------ SUPPLIED RECORDS

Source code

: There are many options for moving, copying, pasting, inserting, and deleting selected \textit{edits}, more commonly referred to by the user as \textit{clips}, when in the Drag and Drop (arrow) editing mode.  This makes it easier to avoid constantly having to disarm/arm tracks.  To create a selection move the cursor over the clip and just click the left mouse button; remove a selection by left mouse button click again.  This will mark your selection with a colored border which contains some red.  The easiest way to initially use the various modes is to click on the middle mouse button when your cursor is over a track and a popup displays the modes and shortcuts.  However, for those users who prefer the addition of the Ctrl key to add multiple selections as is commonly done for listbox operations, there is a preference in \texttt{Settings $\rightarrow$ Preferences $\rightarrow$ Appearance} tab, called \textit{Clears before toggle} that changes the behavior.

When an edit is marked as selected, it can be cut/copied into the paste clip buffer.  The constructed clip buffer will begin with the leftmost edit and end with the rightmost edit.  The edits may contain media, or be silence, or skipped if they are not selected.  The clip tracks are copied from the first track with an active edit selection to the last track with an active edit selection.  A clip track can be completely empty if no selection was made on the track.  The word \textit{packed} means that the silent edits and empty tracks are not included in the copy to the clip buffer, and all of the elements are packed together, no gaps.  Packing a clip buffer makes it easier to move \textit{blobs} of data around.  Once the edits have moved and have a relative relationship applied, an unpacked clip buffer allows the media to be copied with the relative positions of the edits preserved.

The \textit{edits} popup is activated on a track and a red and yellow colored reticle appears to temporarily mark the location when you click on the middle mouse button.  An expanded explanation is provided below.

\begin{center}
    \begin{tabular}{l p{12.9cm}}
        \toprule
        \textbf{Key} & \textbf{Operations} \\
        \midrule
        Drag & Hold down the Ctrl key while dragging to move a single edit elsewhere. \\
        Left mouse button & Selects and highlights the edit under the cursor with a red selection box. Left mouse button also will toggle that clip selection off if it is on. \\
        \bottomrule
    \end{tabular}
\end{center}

------------

### TASK INSTRUCTIONS:
Nothing should be returned except the lines from the first line of the data above through the line with "changes the behavior.", each one exact.

### ANSWER TO THIS EXERCISE:
Source code

: There are many options for moving, copying, pasting, inserting, and deleting selected \textit{edits}, more commonly referred to by the user as \textit{clips}, when in the Drag and Drop (arrow) editing mode.  This makes it easier to avoid constantly having to disarm/arm tracks.  To create a selection move the cursor over the clip and just click the left mouse button; remove a selection by left mouse button click again.  This will mark your selection with a colored border which contains some red.  The easiest way to initially use the various modes is to click on the middle mouse button when your cursor is over a track and a popup displays the modes and shortcuts.  However, for those users who prefer the addition of the Ctrl key to add multiple selections as is commonly done for listbox operations, there is a preference in \texttt{Settings $\rightarrow$ Preferences $\rightarrow$ Appearance} tab, called \textit{Clears before toggle} that changes the behavior.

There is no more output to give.